WHAT THIS TASK INVOLVES - I need the lines below from the one with "The application will" down to the one with "This shall prove" reproduced exactly, both ends included, and nothing else.

* * *

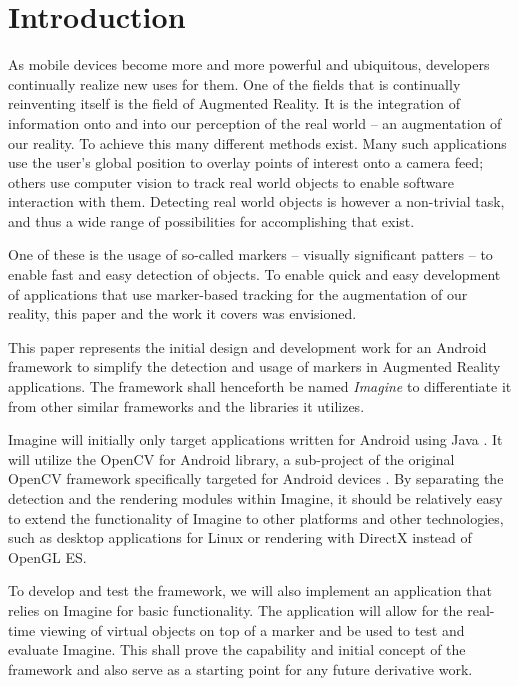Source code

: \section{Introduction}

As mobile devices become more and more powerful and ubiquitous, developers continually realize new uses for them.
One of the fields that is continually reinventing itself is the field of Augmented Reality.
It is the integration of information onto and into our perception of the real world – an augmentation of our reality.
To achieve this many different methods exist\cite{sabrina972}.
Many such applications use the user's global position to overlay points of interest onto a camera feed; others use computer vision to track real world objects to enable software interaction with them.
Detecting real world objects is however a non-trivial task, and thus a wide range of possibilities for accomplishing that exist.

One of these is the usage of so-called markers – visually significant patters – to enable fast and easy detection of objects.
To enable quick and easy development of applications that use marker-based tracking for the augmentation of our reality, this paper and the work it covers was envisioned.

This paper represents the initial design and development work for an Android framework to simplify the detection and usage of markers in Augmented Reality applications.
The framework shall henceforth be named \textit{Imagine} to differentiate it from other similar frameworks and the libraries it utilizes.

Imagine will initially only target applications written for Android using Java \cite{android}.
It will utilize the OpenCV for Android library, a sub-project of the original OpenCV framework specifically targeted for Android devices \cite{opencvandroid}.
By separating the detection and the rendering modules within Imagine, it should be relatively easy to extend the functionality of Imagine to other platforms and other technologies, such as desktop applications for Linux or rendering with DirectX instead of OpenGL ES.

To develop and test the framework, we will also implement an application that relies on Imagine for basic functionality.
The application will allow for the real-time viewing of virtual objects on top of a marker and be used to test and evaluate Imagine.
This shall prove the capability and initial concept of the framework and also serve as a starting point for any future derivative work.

* * *

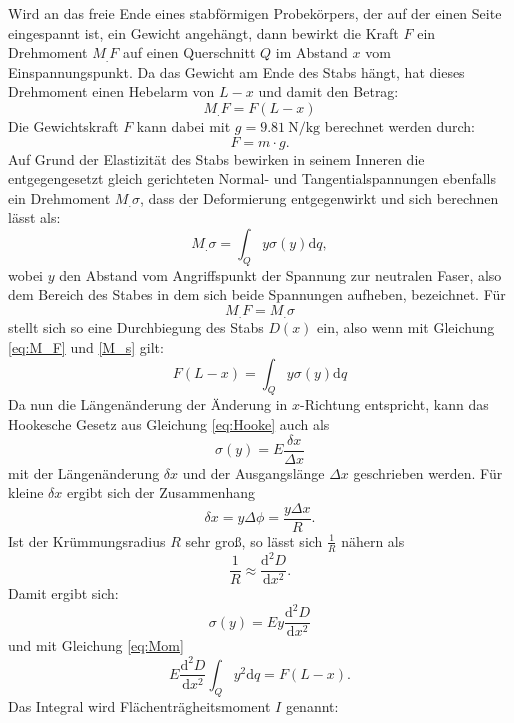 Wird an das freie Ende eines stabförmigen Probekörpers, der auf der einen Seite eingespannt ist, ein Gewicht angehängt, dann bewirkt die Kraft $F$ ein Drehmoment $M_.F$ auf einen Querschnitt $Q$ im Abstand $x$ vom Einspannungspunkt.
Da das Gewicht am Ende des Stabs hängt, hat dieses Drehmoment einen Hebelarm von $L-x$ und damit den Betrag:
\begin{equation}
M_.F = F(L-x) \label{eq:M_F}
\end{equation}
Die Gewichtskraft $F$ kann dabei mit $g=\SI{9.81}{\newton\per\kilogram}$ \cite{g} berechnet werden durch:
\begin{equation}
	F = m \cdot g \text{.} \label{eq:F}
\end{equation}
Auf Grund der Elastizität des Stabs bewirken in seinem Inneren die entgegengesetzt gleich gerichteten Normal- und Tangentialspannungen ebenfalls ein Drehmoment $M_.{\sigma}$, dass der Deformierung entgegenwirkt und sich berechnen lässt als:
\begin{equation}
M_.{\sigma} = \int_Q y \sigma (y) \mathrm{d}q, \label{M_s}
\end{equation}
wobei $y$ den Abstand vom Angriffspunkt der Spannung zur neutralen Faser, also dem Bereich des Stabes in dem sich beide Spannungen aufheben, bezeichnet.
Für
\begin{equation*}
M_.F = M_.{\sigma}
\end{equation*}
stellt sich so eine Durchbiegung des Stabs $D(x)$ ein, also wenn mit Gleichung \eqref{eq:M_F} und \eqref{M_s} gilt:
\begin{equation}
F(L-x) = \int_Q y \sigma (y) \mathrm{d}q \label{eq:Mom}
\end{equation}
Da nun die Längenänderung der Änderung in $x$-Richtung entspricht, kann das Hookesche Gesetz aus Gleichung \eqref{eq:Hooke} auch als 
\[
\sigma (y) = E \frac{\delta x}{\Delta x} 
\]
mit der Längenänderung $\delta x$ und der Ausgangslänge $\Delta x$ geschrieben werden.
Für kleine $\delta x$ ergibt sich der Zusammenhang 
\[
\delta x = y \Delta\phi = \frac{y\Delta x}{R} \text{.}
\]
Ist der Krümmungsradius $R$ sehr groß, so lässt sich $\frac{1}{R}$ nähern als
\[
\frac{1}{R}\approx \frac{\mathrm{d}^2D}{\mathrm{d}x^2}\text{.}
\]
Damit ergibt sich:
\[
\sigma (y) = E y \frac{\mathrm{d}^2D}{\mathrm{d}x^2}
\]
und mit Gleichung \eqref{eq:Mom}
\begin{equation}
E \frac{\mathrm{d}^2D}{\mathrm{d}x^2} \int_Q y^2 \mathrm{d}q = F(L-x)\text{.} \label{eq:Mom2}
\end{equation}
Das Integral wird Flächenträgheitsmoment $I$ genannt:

* * *

OUTPUT OF THE TASK -
The application will allow for the real-time viewing of virtual objects on top of a marker and be used to test and evaluate Imagine.
This shall prove the capability and initial concept of the framework and also serve as a starting point for any future derivative work.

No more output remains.